State-owned office buildings are expected to cut their energy consumption by up to 1.5 million euros.

Turto Bankas (Property Bank), the manager of Lithuanian state-owned properties, is launching an energy-saving initiative titled ‘putinOut’ in which around 500 properties, mostly housing state institutions, are encouraged to cut their energy consumption by at least 10 percent.

The initiative, which will start in September, is expected to save about 1.5 million euros per year.

"Why ‘putinOut’? Because we know who is to blame for the energy war ravaging Europe. We in Lithuania, seeing that energy resources [of Russia] are being used for war, have to think about how to contribute to Ukraine’s victory. In this case, our goal is to encourage the institutions and society to use as little energy as possible,” Turto Bankas’ chief executive Mindaugas Sinkevičius said on Monday at the launch of the campaign co-authored by the Finance Ministry.

According to Sinkevičius, the campaign, in which institutions will compete with one another which can economise on energy most, will seek to save at least 10 percent on electricity and 5 percent on heating costs. Moreover, Sinkevičius says, it will seek to effect behavioural changes beyond the government sector.

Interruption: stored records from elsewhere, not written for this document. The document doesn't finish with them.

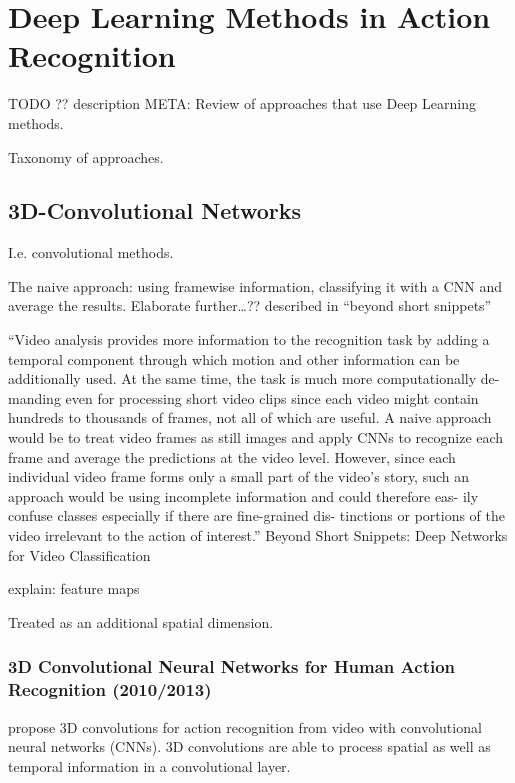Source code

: \section{Deep Learning Methods in Action Recognition}
TODO ?? description
META: Review of approaches that use Deep Learning methods.

Taxonomy of approaches.


\subsection{3D-Convolutional Networks}

I.e. convolutional methods.

The naive approach: using framewise information, classifying it with a CNN and average the results. Elaborate further\ldots ?? described in ``beyond short snippets''


``Video analysis provides more information to the recognition task by adding a temporal component through which motion and other information can be additionally used. At
the same time, the task is much more computationally de-
manding even for processing short video clips since each
video might contain hundreds to thousands of frames, not
all of which are useful. A naive approach would be to treat
video frames as still images and apply CNNs to recognize
each frame and average the predictions at the video level.
However, since each individual video frame forms only a
small part of the video’s story, such an approach would
be using incomplete information and could therefore eas-
ily confuse classes especially if there are fine-grained dis-
tinctions or portions of the video irrelevant to the action of
interest.'' Beyond Short Snippets: Deep Networks for Video Classification

explain: feature maps

Treated as an additional spatial dimension.


\subsubsection{3D Convolutional Neural Networks for Human Action Recognition (2010/2013)}

\textcite{ji_3d_2013} propose 3D convolutions for action recognition from video with convolutional neural networks (CNNs).
3D convolutions are able to process spatial as well as temporal information in a convolutional layer.

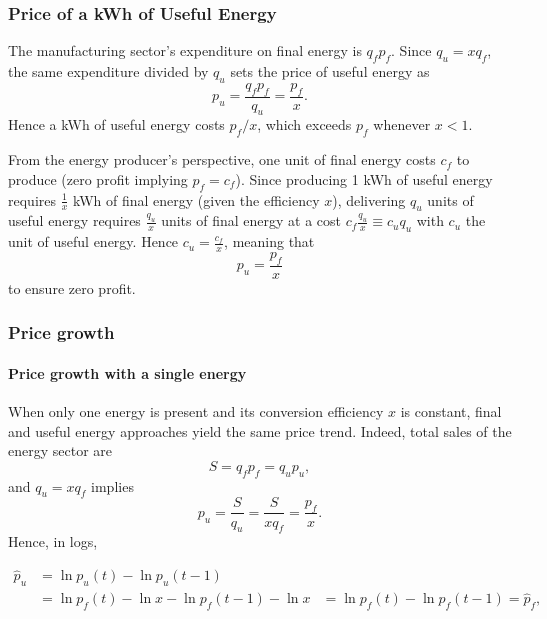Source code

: \documentclass[11pt]{article}
\begin{document}
\subsubsection{Price of a kWh of Useful Energy}

The manufacturing sector's expenditure on final energy is $q_f p_f$. Since $q_u = xq_f$, the same expenditure divided by $q_u$ sets the price of useful energy as
\begin{equation}
     p_u = \frac{q_f  p_f}{q_u} 
         = \frac{p_f}{x}.
\end{equation}
Hence a kWh of useful energy costs $p_f / x$, which exceeds $p_f$ whenever $x < 1$. 

\vspace{3mm}
From the energy producer's perspective, one unit of final energy costs $c_f$ to produce (zero profit implying $p_f = c_f$). Since producing 1 kWh of useful energy requires $\frac{1}{x}$ kWh of final energy (given the efficiency $x$), delivering $q_u$ units of useful energy requires $\frac{q_u}{x}$ units of final energy at a cost $c_f\frac{q_u}{x} \equiv c_u q_u$ with $c_u$ the unit of useful energy. Hence
$c_u=\frac{c_f}{x}$, meaning that 
\begin{equation}
   p_u=\frac{p_f}{x} 
\end{equation}
to ensure zero profit. 


\subsubsection{Price growth}

\paragraph{Price growth with a single energy}
When only one energy is present and its conversion efficiency $x$ is constant, final and useful energy approaches yield the same price trend. Indeed, total sales of the energy sector are
\begin{equation}
    S = q_f  p_f = q_u  p_u,
\end{equation}
and $q_u = xq_f$ implies 
\[
  p_u = \frac{S}{q_u}
       = \frac{S}{xq_f}
       = \frac{p_f}{x}.
\]
Hence, in logs,

\begin{equation}
    \begin{aligned}
    \hat{p}_u &= \ln p_u(t) - \ln p_u(t-1)\\
    &=   \ln p_f(t)-\ln x-\ln p_f(t-1)-\ln x
               &= \ln p_f(t) - \ln p_f(t-1)
               = \hat{p}_f,
    \end{aligned}
\end{equation}
\end{document}
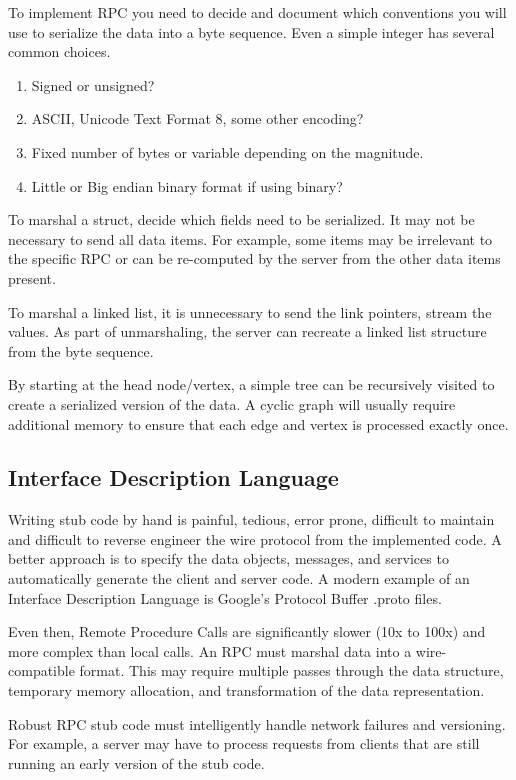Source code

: To implement RPC you need to decide and document which conventions you will use to serialize the data into a byte sequence.
Even a simple integer has several common choices.

\begin{enumerate}
\item Signed or unsigned?
\item ASCII, Unicode Text Format 8, some other encoding?
\item Fixed number of bytes or variable depending on the magnitude.
\item Little or Big endian binary format if using binary?
\end{enumerate}

To marshal a struct, decide which fields need to be serialized.
It may not be necessary to send all data items.
For example, some items may be irrelevant to the specific RPC or can be re-computed by the server from the other data items present.

To marshal a linked list, it is unnecessary to send the link pointers, stream the values.
As part of unmarshaling, the server can recreate a linked list structure from the byte sequence.

By starting at the head node/vertex, a simple tree can be recursively visited to create a serialized version of the data.
A cyclic graph will usually require additional memory to ensure that each edge and vertex is processed exactly once.

\subsection{Interface Description Language}

Writing stub code by hand is painful, tedious, error prone, difficult to maintain and difficult to reverse engineer the wire protocol from the implemented code.
A better approach is to specify the data objects, messages, and services to automatically generate the client and server code.
A modern example of an Interface Description Language is Google's Protocol Buffer .proto files.

Even then, Remote Procedure Calls are significantly slower (10x to 100x) and more complex than local calls.
An RPC must marshal data into a wire-compatible format.
This may require multiple passes through the data structure, temporary memory allocation, and transformation of the data representation.

Robust RPC stub code must intelligently handle network failures and versioning.
For example, a server may have to process requests from clients that are still running an early version of the stub code.

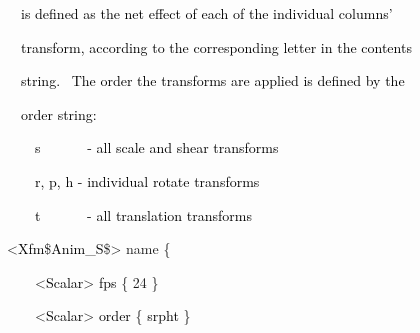 \documentclass[a4paper]{article}
\newcommand\textstyleOOoComputerKeyWord[1]{\textrm{\textcolor[rgb]{0.0,0.0,0.5019608}{#1}}}
\newcommand\textstyleOOoAssemblerSpecialChar[1]{\textrm{\textcolor[rgb]{0.0,0.5019608,0.0}{#1}}}
\newcommand\textstyleOOoAssemblerIdent[1]{\textrm{\textcolor{black}{#1}}}
\newcommand\textstyleOOoAssemblerDirective[1]{\textrm{\textcolor[rgb]{0.0,0.5019608,1.0}{#1}}}
\newcommand\textstyleOOoAssemblerLiteral[1]{\textrm{\textcolor[rgb]{0.49803922,0.0,0.49803922}{#1}}}
\begin{document}
{\color{black}
\textstyleOOoComputerKeyWord{\textcolor{black}{\ \ \ \ is defined as the net effect of each of the individual
columns'}}}

{\color{black}
\textstyleOOoComputerKeyWord{\textcolor{black}{\ \ \ \ transform, according to the corresponding letter in the
contents}}}

{\color{black}
\textstyleOOoComputerKeyWord{\textcolor{black}{\ \ \ \ string. \ The order the transforms are applied is defined by
the}}}

{\color{black}
\textstyleOOoComputerKeyWord{\textcolor{black}{\ \ \ \ order string:}}}


\bigskip

{\color{black}
\textstyleOOoComputerKeyWord{\textcolor{black}{\ \ \ \ \ \ s \ \ \ \ \ \ {}- all scale and shear transforms}}}

{\color{black}
\textstyleOOoComputerKeyWord{\textcolor{black}{\ \ \ \ \ \ r, p, h - individual rotate transforms}}}

{\color{black}
\textstyleOOoComputerKeyWord{\textcolor{black}{\ \ \ \ \ \ t \ \ \ \ \ \ {}- all translation transforms}}}


\bigskip


\bigskip

{\color{black}
\textstyleOOoComputerKeyWord{\textcolor{black}{\ \ }}\textstyleOOoAssemblerSpecialChar{{\textless}}\textstyleOOoAssemblerIdent{Xfm}\textstyleOOoAssemblerSpecialChar{\$}\textstyleOOoAssemblerIdent{Anim\_S}\textstyleOOoAssemblerSpecialChar{\${\textgreater}}\textstyleOOoComputerKeyWord{\textcolor{black}{
}}\textstyleOOoAssemblerDirective{name}\textstyleOOoComputerKeyWord{\textcolor{black}{
}}\textstyleOOoAssemblerSpecialChar{\{}}

{\color{black}
\textstyleOOoComputerKeyWord{\textcolor{black}{\ \ \ \ \ \ }}\textstyleOOoAssemblerSpecialChar{{\textless}}\textstyleOOoAssemblerIdent{Scalar}\textstyleOOoAssemblerSpecialChar{{\textgreater}}\textstyleOOoComputerKeyWord{\textcolor{black}{
}}\textstyleOOoAssemblerIdent{fps}\textstyleOOoComputerKeyWord{\textcolor{black}{
}}\textstyleOOoAssemblerSpecialChar{\{}\textstyleOOoComputerKeyWord{\textcolor{black}{
}}\textstyleOOoAssemblerLiteral{24}\textstyleOOoComputerKeyWord{\textcolor{black}{
}}\textstyleOOoAssemblerSpecialChar{\}}}

{\color{black}
\textstyleOOoComputerKeyWord{\textcolor{black}{\ \ \ \ \ \ }}\textstyleOOoAssemblerSpecialChar{{\textless}}\textstyleOOoAssemblerIdent{Scalar}\textstyleOOoAssemblerSpecialChar{{\textgreater}}\textstyleOOoComputerKeyWord{\textcolor{black}{
}}\textstyleOOoAssemblerIdent{order}\textstyleOOoComputerKeyWord{\textcolor{black}{
}}\textstyleOOoAssemblerSpecialChar{\{}\textstyleOOoComputerKeyWord{\textcolor{black}{
}}\textstyleOOoAssemblerIdent{srpht}\textstyleOOoComputerKeyWord{\textcolor{black}{
}}\textstyleOOoAssemblerSpecialChar{\}}}
\end{document}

“Switching off the electricity in the corridors when you are not using it, heating the kettle only as much as necessary, using lifts as little as possible – all sorts of simple things, but the effect can be huge: Turto Bankas manages around 500 buildings that house state institutions, or around 500,000 square metres of space. They used to consume about 70 million kilowatt-hours a year, both electricity (25 million) and heat (about 50 million),” said Sinkevičius.

“In monetary terms, we spend about 15 million euros a year on energy, so if we could reduce these costs by at least 10 percent, which we think is the minimum, we would save about 1.5 million euros of taxpayer money,” he added.

According to the organisers of the saving competition, prizes of up to 100,000 euros will be awarded to the most cost-saving institutions, and the competition is expected to run until at least the end of the year.

“If we see that the initiative is paying off, that institutions are willing to save, we would extend it. The aim is to make saving a permanent habit,” he said.